--- Source data ---

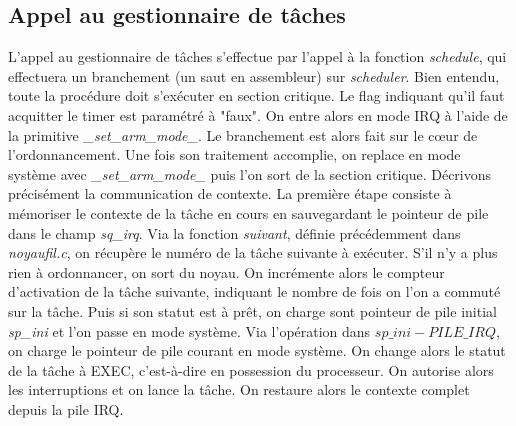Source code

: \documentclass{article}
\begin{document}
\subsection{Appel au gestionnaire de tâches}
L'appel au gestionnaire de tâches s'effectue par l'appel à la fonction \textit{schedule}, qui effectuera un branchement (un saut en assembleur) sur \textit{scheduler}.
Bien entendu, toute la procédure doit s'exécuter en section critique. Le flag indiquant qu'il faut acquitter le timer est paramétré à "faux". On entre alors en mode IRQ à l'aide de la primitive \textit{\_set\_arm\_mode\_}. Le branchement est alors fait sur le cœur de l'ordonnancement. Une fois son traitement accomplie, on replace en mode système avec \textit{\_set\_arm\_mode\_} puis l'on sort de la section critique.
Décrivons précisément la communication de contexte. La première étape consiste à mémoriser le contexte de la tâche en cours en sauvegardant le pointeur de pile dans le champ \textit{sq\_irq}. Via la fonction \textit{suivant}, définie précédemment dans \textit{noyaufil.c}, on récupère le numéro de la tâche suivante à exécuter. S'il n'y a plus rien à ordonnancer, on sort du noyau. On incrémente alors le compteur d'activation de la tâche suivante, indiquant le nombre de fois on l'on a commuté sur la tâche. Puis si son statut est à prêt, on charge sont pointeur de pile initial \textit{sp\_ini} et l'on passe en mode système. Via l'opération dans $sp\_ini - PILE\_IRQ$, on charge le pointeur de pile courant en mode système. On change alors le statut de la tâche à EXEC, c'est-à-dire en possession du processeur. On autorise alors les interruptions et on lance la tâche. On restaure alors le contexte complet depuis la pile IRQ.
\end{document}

---
--- Source data ---

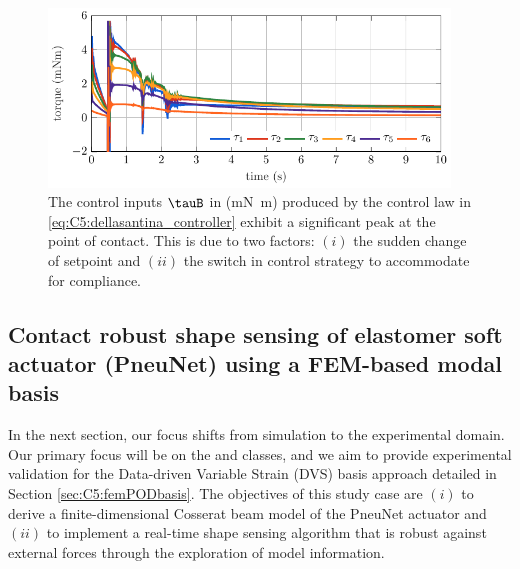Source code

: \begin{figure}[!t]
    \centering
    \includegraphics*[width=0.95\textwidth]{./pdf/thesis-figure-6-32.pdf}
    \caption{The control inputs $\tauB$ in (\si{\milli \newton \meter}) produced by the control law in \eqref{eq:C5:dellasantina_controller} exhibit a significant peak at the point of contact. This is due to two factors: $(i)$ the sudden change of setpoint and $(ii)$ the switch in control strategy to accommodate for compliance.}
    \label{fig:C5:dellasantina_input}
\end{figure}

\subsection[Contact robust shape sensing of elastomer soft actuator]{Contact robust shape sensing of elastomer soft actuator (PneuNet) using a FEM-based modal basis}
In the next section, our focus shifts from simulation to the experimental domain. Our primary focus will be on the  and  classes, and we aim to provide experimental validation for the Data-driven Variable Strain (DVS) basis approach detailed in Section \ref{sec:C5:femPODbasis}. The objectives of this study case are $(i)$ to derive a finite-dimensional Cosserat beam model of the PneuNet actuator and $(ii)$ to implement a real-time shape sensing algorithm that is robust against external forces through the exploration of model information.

---
--- Source data ---

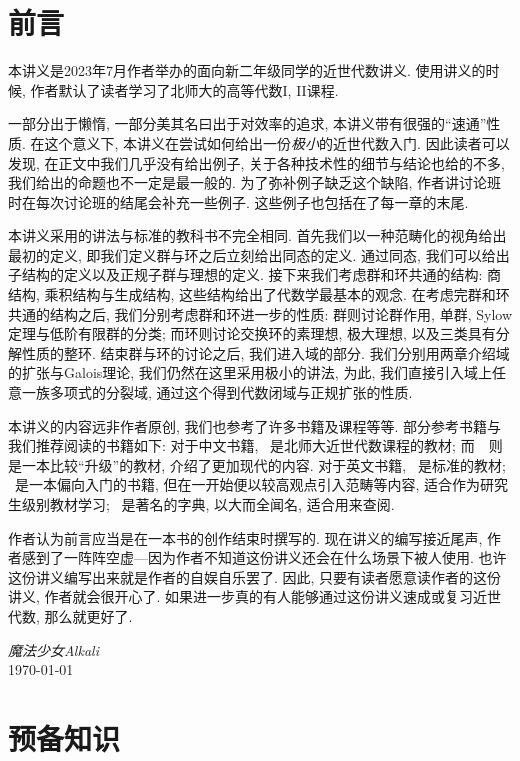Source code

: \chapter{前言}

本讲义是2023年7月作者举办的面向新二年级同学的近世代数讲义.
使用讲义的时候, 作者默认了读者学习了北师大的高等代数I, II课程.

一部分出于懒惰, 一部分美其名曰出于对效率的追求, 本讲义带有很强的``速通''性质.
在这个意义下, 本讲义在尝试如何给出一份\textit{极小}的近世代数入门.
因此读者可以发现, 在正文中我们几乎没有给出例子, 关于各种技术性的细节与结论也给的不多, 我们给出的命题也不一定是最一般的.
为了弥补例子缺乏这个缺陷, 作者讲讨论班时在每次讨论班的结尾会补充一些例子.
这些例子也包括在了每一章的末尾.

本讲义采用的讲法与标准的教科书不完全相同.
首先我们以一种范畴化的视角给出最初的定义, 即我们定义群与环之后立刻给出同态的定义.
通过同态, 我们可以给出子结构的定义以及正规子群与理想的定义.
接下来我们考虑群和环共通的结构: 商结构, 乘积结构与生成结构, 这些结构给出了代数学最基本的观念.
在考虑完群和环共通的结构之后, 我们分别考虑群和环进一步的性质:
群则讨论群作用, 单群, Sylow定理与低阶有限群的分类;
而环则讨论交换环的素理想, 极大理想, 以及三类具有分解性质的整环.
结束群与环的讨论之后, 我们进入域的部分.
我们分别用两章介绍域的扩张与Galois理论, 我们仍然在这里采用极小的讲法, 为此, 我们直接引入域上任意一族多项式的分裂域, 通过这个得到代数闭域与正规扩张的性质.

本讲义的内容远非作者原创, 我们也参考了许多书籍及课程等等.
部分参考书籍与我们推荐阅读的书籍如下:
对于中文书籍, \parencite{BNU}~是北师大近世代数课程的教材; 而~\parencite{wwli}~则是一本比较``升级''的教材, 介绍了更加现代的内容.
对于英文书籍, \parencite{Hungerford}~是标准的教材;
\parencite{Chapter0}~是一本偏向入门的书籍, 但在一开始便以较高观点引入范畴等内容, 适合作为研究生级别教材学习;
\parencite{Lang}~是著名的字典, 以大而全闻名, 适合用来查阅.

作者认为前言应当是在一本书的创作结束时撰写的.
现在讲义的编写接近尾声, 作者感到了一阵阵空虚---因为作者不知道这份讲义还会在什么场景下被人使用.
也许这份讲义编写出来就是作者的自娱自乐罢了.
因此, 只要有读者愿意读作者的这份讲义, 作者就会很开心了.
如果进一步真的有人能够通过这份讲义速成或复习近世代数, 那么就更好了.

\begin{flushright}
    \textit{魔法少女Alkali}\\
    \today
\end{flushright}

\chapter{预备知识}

---

[Task prompt] Scan the data above for the word "parencite" and report every line where it is found.

[Exercise response]
对于中文书籍, \parencite{BNU}~是北师大近世代数课程的教材; 而~\parencite{wwli}~则是一本比较``升级''的教材, 介绍了更加现代的内容.
对于英文书籍, \parencite{Hungerford}~是标准的教材;
\parencite{Chapter0}~是一本偏向入门的书籍, 但在一开始便以较高观点引入范畴等内容, 适合作为研究生级别教材学习;
\parencite{Lang}~是著名的字典, 以大而全闻名, 适合用来查阅.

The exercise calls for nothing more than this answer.